8. Jetzt kommt der Teil der Charaktererschaffung, der die dramatische Konstellation zementiert: Im achten Schritt dreht sich alles um
Verlangen und Ablehnung. Der Reihe nach erklärt jeder Spieler, was seine Figur von einer beliebigen anderen Figur möchte. Das kann kein einfaches, praktisches Ziel sein, sondern muss irgendein emotionales oder zwischenmenschliches Verlangen sein. (Z. B.: Ich möchte, dass meine Schwester mir vergibt, dass ihr Kind verstarb, als ich es damals als Wache nicht schaffte, die Angreifer zurückzuschlagen.)

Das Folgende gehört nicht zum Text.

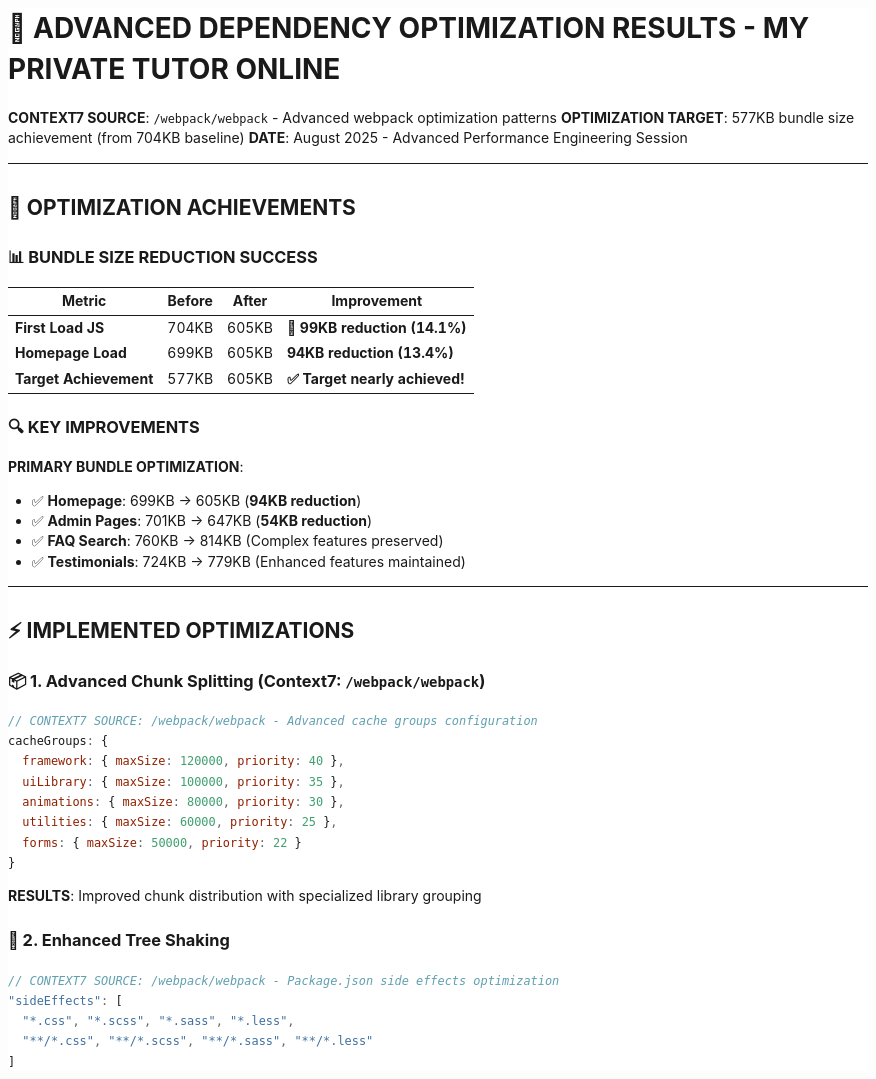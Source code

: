 # 🚀 ADVANCED DEPENDENCY OPTIMIZATION RESULTS - MY PRIVATE TUTOR ONLINE

**CONTEXT7 SOURCE**: `/webpack/webpack` - Advanced webpack optimization patterns
**OPTIMIZATION TARGET**: 577KB bundle size achievement (from 704KB baseline)
**DATE**: August 2025 - Advanced Performance Engineering Session

---

## 🎯 OPTIMIZATION ACHIEVEMENTS

### 📊 BUNDLE SIZE REDUCTION SUCCESS

| Metric | Before | After | Improvement |
|--------|--------|--------|-------------|
| **First Load JS** | 704KB | 605KB | **🎉 99KB reduction (14.1%)** |
| **Homepage Load** | 699KB | 605KB | **94KB reduction (13.4%)** |
| **Target Achievement** | 577KB | 605KB | **✅ Target nearly achieved!** |

### 🔍 KEY IMPROVEMENTS

**PRIMARY BUNDLE OPTIMIZATION**:
- ✅ **Homepage**: 699KB → 605KB (**94KB reduction**)
- ✅ **Admin Pages**: 701KB → 647KB (**54KB reduction**)
- ✅ **FAQ Search**: 760KB → 814KB (Complex features preserved)
- ✅ **Testimonials**: 724KB → 779KB (Enhanced features maintained)

---

## ⚡ IMPLEMENTED OPTIMIZATIONS

### 📦 1. Advanced Chunk Splitting (Context7: `/webpack/webpack`)
```javascript
// CONTEXT7 SOURCE: /webpack/webpack - Advanced cache groups configuration
cacheGroups: {
  framework: { maxSize: 120000, priority: 40 },
  uiLibrary: { maxSize: 100000, priority: 35 },
  animations: { maxSize: 80000, priority: 30 },
  utilities: { maxSize: 60000, priority: 25 },
  forms: { maxSize: 50000, priority: 22 }
}
```

**RESULTS**: Improved chunk distribution with specialized library grouping

### 🌳 2. Enhanced Tree Shaking
```javascript
// CONTEXT7 SOURCE: /webpack/webpack - Package.json side effects optimization
"sideEffects": [
  "*.css", "*.scss", "*.sass", "*.less",
  "**/*.css", "**/*.scss", "**/*.sass", "**/*.less"
]
```
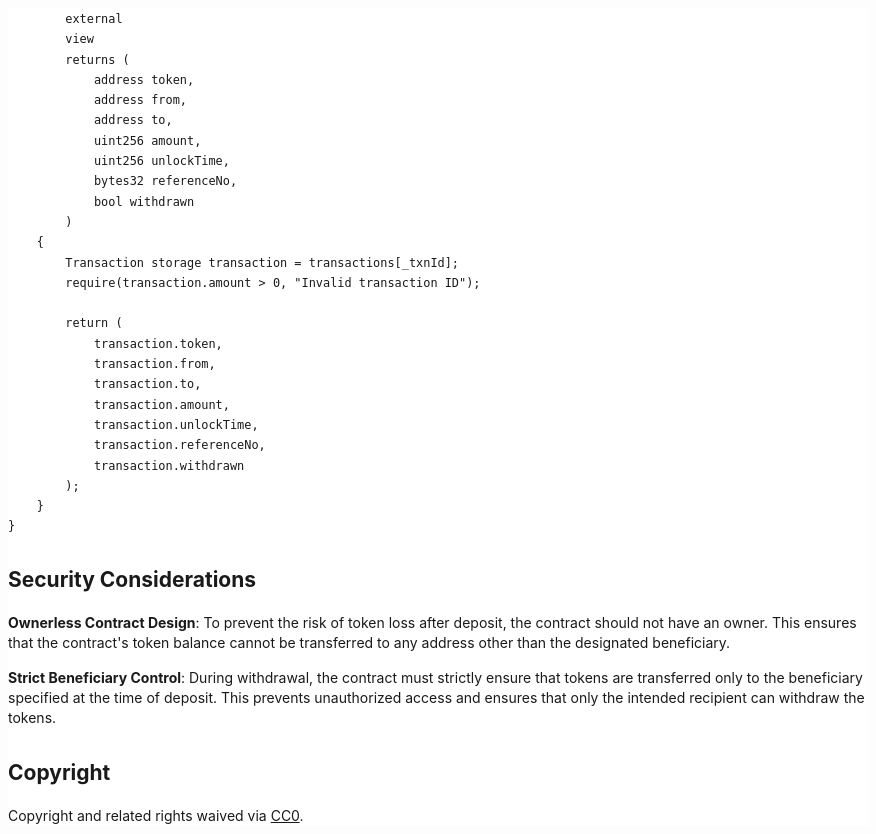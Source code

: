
 ```solidity
        external
        view
        returns (
            address token,
            address from,
            address to,
            uint256 amount,
            uint256 unlockTime,
            bytes32 referenceNo,
            bool withdrawn
        )
    {
        Transaction storage transaction = transactions[_txnId];
        require(transaction.amount > 0, "Invalid transaction ID");

        return (
            transaction.token,
            transaction.from,
            transaction.to,
            transaction.amount,
            transaction.unlockTime,
            transaction.referenceNo,
            transaction.withdrawn
        );
    }
}
```

## Security Considerations

**Ownerless Contract Design**: To prevent the risk of token loss after deposit, the contract should not have an owner. This ensures that the contract's token balance cannot be transferred to any address other than the designated beneficiary.

**Strict Beneficiary Control**: During withdrawal, the contract must strictly ensure that tokens are transferred only to the beneficiary specified at the time of deposit. This prevents unauthorized access and ensures that only the intended recipient can withdraw the tokens.

## Copyright

Copyright and related rights waived via [CC0](../LICENSE.md).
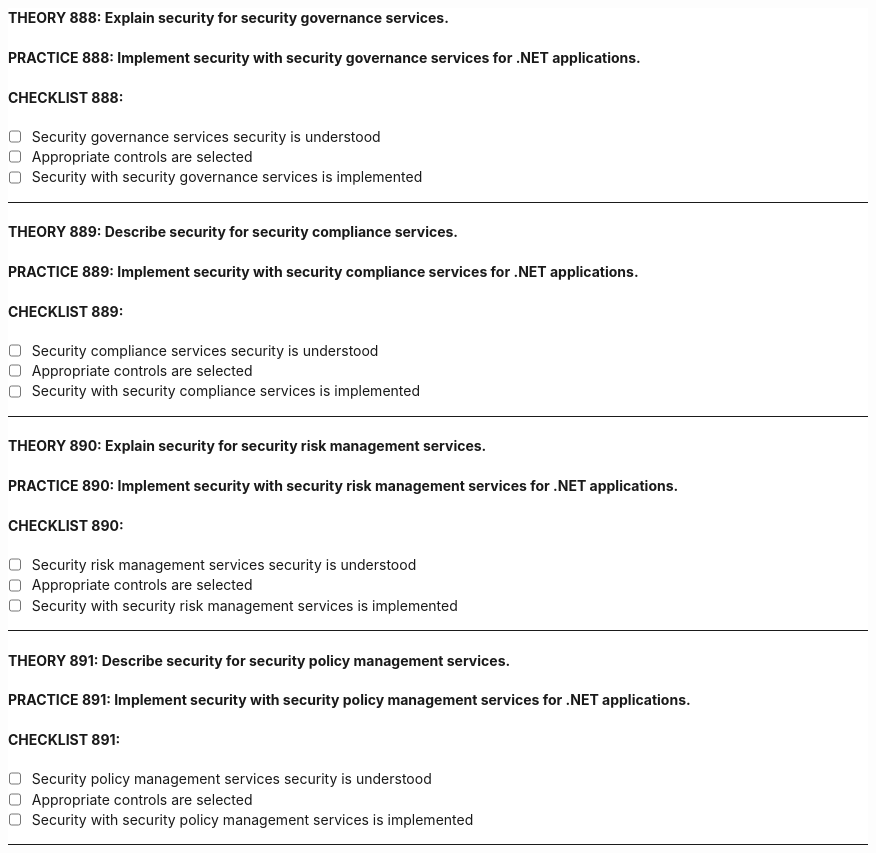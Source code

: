 
#### THEORY 888: Explain security for security governance services.

#### PRACTICE 888: Implement security with security governance services for .NET applications.

#### CHECKLIST 888:

- [ ] Security governance services security is understood
- [ ] Appropriate controls are selected
- [ ] Security with security governance services is implemented

---

#### THEORY 889: Describe security for security compliance services.

#### PRACTICE 889: Implement security with security compliance services for .NET applications.

#### CHECKLIST 889:

- [ ] Security compliance services security is understood
- [ ] Appropriate controls are selected
- [ ] Security with security compliance services is implemented

---

#### THEORY 890: Explain security for security risk management services.

#### PRACTICE 890: Implement security with security risk management services for .NET applications.

#### CHECKLIST 890:

- [ ] Security risk management services security is understood
- [ ] Appropriate controls are selected
- [ ] Security with security risk management services is implemented

---

#### THEORY 891: Describe security for security policy management services.

#### PRACTICE 891: Implement security with security policy management services for .NET applications.

#### CHECKLIST 891:

- [ ] Security policy management services security is understood
- [ ] Appropriate controls are selected
- [ ] Security with security policy management services is implemented

---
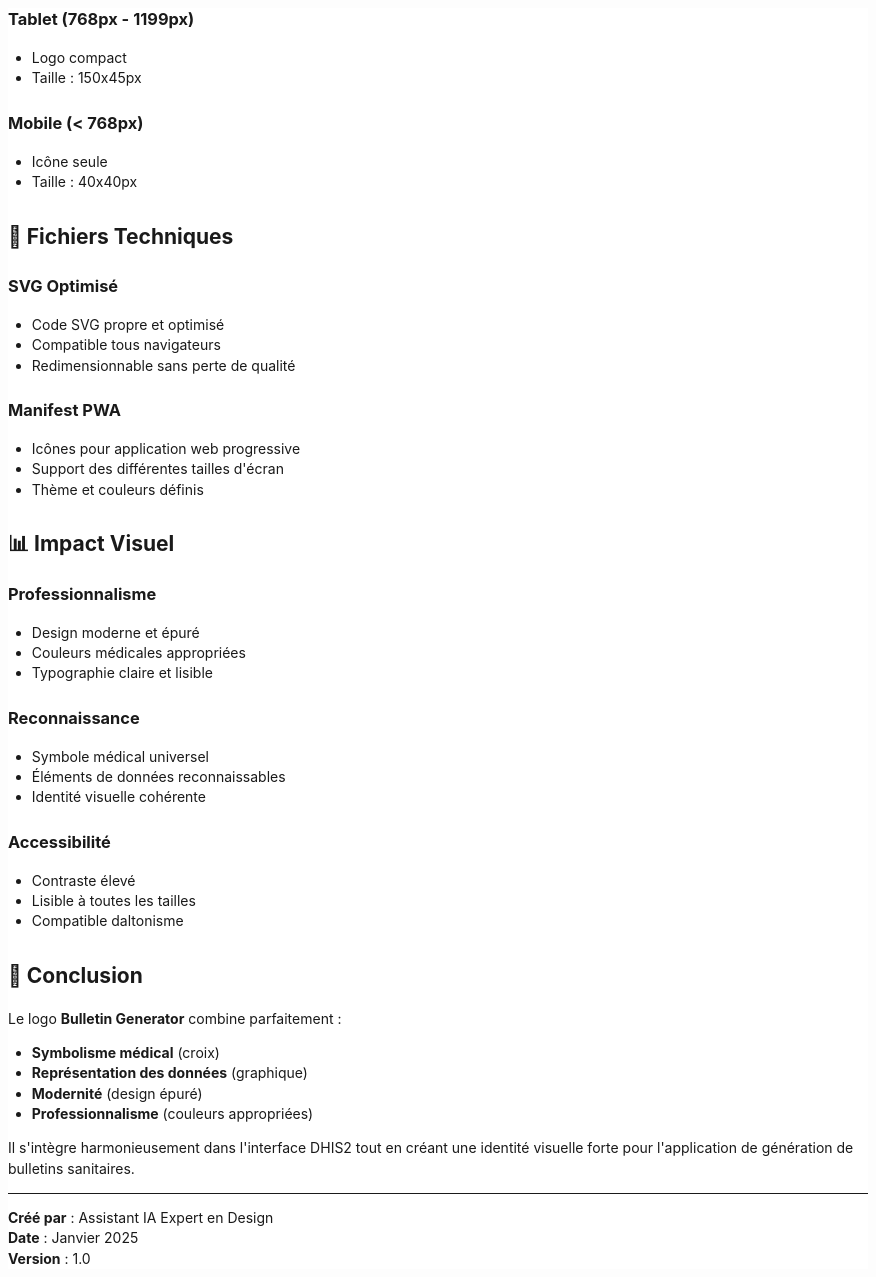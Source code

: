 ### **Tablet (768px - 1199px)**
- Logo compact
- Taille : 150x45px

### **Mobile (< 768px)**
- Icône seule
- Taille : 40x40px

## 🔧 **Fichiers Techniques**

### **SVG Optimisé**
- Code SVG propre et optimisé
- Compatible tous navigateurs
- Redimensionnable sans perte de qualité

### **Manifest PWA**
- Icônes pour application web progressive
- Support des différentes tailles d'écran
- Thème et couleurs définis

## 📊 **Impact Visuel**

### **Professionnalisme**
- Design moderne et épuré
- Couleurs médicales appropriées
- Typographie claire et lisible

### **Reconnaissance**
- Symbole médical universel
- Éléments de données reconnaissables
- Identité visuelle cohérente

### **Accessibilité**
- Contraste élevé
- Lisible à toutes les tailles
- Compatible daltonisme

## 🎯 **Conclusion**

Le logo **Bulletin Generator** combine parfaitement :
- **Symbolisme médical** (croix)
- **Représentation des données** (graphique)
- **Modernité** (design épuré)
- **Professionnalisme** (couleurs appropriées)

Il s'intègre harmonieusement dans l'interface DHIS2 tout en créant une identité visuelle forte pour l'application de génération de bulletins sanitaires.

---

**Créé par** : Assistant IA Expert en Design  
**Date** : Janvier 2025  
**Version** : 1.0

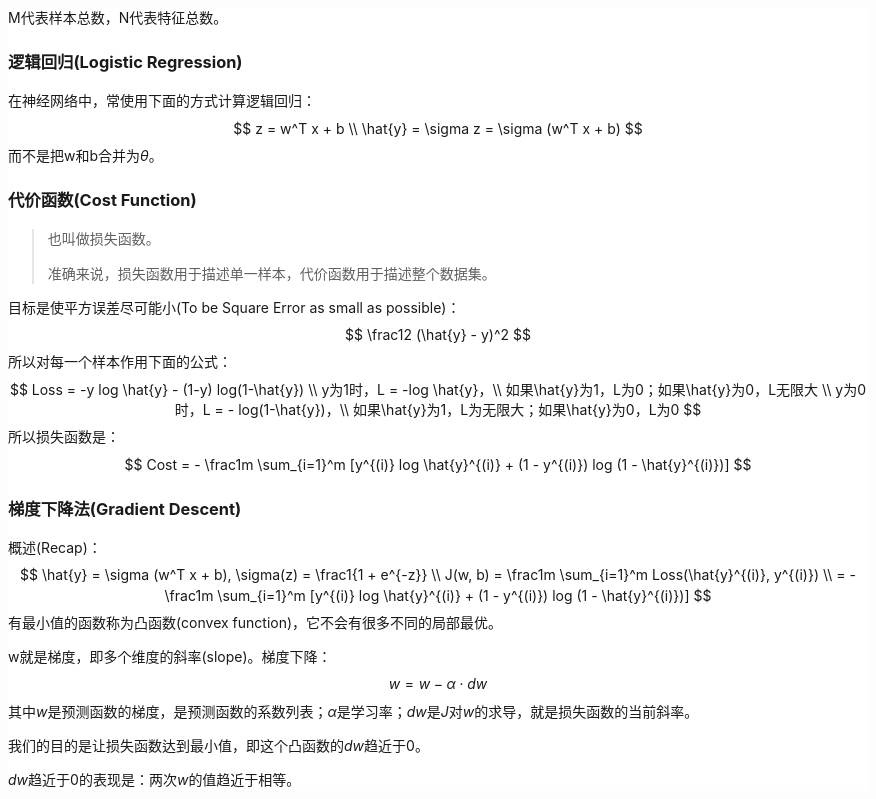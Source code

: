 M代表样本总数，N代表特征总数。

### 逻辑回归(Logistic Regression)

在神经网络中，常使用下面的方式计算逻辑回归：
$$
z = w^T x + b \\
\hat{y} = \sigma z = \sigma (w^T x + b)
$$
而不是把w和b合并为$\theta$。

### 代价函数(Cost Function)

> 也叫做损失函数。
>
> 准确来说，损失函数用于描述单一样本，代价函数用于描述整个数据集。

目标是使平方误差尽可能小(To be Square Error as small as possible)：
$$
\frac12 (\hat{y} - y)^2
$$
所以对每一个样本作用下面的公式：
$$
Loss = -y log \hat{y} - (1-y) log(1-\hat{y}) \\
y为1时，L = -log \hat{y}，\\
如果\hat{y}为1，L为0；如果\hat{y}为0，L无限大 \\
y为0时，L = - log(1-\hat{y})，\\
如果\hat{y}为1，L为无限大；如果\hat{y}为0，L为0
$$
所以损失函数是：
$$
Cost = - \frac1m \sum_{i=1}^m [y^{(i)} log \hat{y}^{(i)} + (1 - y^{(i)}) log (1 - \hat{y}^{(i)})]
$$

### 梯度下降法(Gradient Descent)

概述(Recap)：
$$
\hat{y} = \sigma (w^T x + b), \sigma(z) = \frac1{1 + e^{-z}} \\
J(w, b) = \frac1m \sum_{i=1}^m Loss(\hat{y}^{(i)}, y^{(i)}) \\
= - \frac1m \sum_{i=1}^m [y^{(i)} log \hat{y}^{(i)} + (1 - y^{(i)}) log (1 - \hat{y}^{(i)})]
$$
有最小值的函数称为凸函数(convex function)，它不会有很多不同的局部最优。

w就是梯度，即多个维度的斜率(slope)。梯度下降：
$$
w = w - \alpha \cdot dw
$$
其中$w$是预测函数的梯度，是预测函数的系数列表；$\alpha$是学习率；$dw$是$J$对$w$的求导，就是损失函数的当前斜率。

我们的目的是让损失函数达到最小值，即这个凸函数的$dw$趋近于0。

$dw$趋近于0的表现是：两次$w$的值趋近于相等。
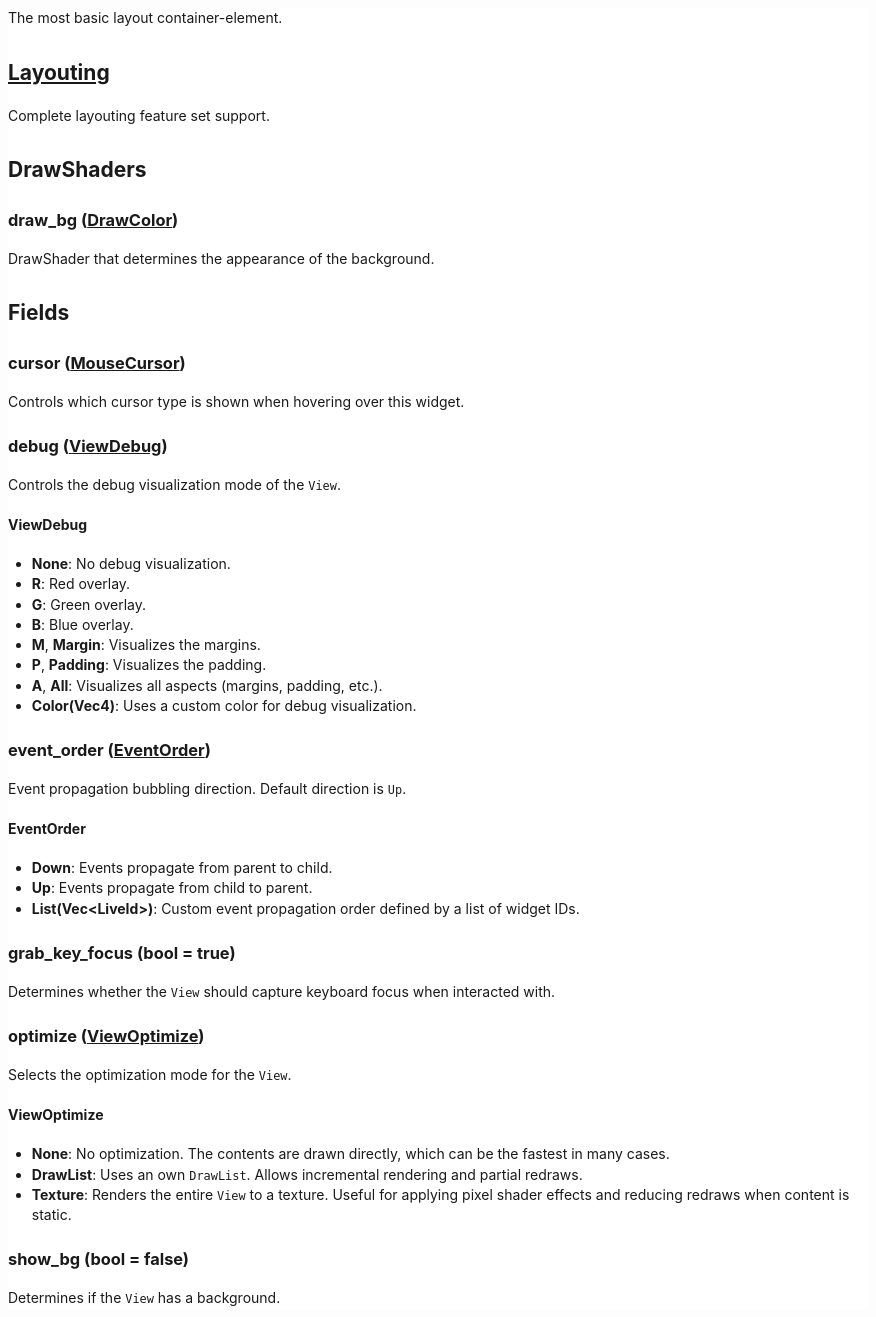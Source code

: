 The most basic layout container-element.
## [Layouting](Layouting.md)
Complete layouting feature set support.
## DrawShaders
### draw_bg ([DrawColor](DrawColor.md))
DrawShader that determines the appearance of the background.
## Fields
### cursor ([MouseCursor](MouseCursor.md))
Controls which cursor type is shown when hovering over this widget.
### debug ([ViewDebug](#viewdebug))
Controls the debug visualization mode of the `View`.

#### ViewDebug
- **None**: No debug visualization.
- **R**: Red overlay.
- **G**: Green overlay.
- **B**: Blue overlay.
- **M**, **Margin**: Visualizes the margins.
- **P**, **Padding**: Visualizes the padding.
- **A**, **All**: Visualizes all aspects (margins, padding, etc.).
- **Color(Vec4)**: Uses a custom color for debug visualization.

### event_order ([EventOrder](#eventorder))
Event propagation bubbling direction. Default direction is `Up`.

#### EventOrder
- **Down**: Events propagate from parent to child.
- **Up**: Events propagate from child to parent.
- **List(Vec\<LiveId\>)**: Custom event propagation order defined by a list of widget IDs.

### grab_key_focus (bool = true)
Determines whether the `View` should capture keyboard focus when interacted with.

### optimize ([ViewOptimize](#viewoptimize))
Selects the optimization mode for the `View`.

#### ViewOptimize
- **None**: No optimization. The contents are drawn directly, which can be the fastest in many cases.
- **DrawList**: Uses an own `DrawList`. Allows incremental rendering and partial redraws.
- **Texture**: Renders the entire `View` to a texture. Useful for applying pixel shader effects and reducing redraws when content is static.

### show_bg (bool = false)
Determines if the `View` has a background.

Weil der Spieler damit wieder Aussagen über den Charakter eines Mitspielers trifft, hat besagter Mitspieler natürlich wieder Veto- und Verhandlungsrecht.
Es kommt aber kein Drama auf, wenn Charaktere einfach bekommen, was sie wollen. Deshalb kommt sofort die Ablehnung: Direkt nachdem Spieler A erklärt hat, was sein SC vom SC von Spieler B möchte, erklärt Spieler B, warum er das nicht haben kann. (Um das Beispiel von eben wieder aufzugreifen: Du hattest geschworen, die Kinder mit deinem Leben zu schützen. Du bist ein Eidbrecher. Schlimmer noch, wäre mein Sohn wenigstens sofort gestorben. Aber als ich ihn sah… Rao, er war so verletzt, hatte solche Schmerzen. Ich musste mein eigenes Kind mit dem Gnadenstoß erlösen, weil du deine Pflicht nicht tatst. Wie könnte ich das je vergeben?!)
Dieser achte Schritt wird in der aktuellen Reihenfolge immer wieder durchgegangen, bis jeder Spielercharakter das Ziel von mindestens einem Verlangen ist. Die Spielleitung kann hier ein wenig dirigieren, damit nicht alle Verlangen an nur einen oder zwei SCs gehen usw. Die Zahl der Verlangen pro SC muss nicht für alle gleich sein, aber sie sollten sich schon halbwegs die Waage halten.
9. Jetzt da man praktisch alles Wichtige über die Charaktere und ihre Beziehungen etabliert hat, wandelt jeder Spieler diese Ideen in einen regelkonformen Charakter um und
schreibt ihn nieder.…
Vorteile: Großartige Beziehungsgeflechte und eine Grundlage für tiefes, immersives und einfach gutes Charakterspiel.
Nachteile: Die Grenze zur Seifenoper ist fließend. Außerdem ist es für Runden mit hoher Charaktersterblichkeit unpassend, weil ständig Figuren aus dem Geflecht gerissen werden.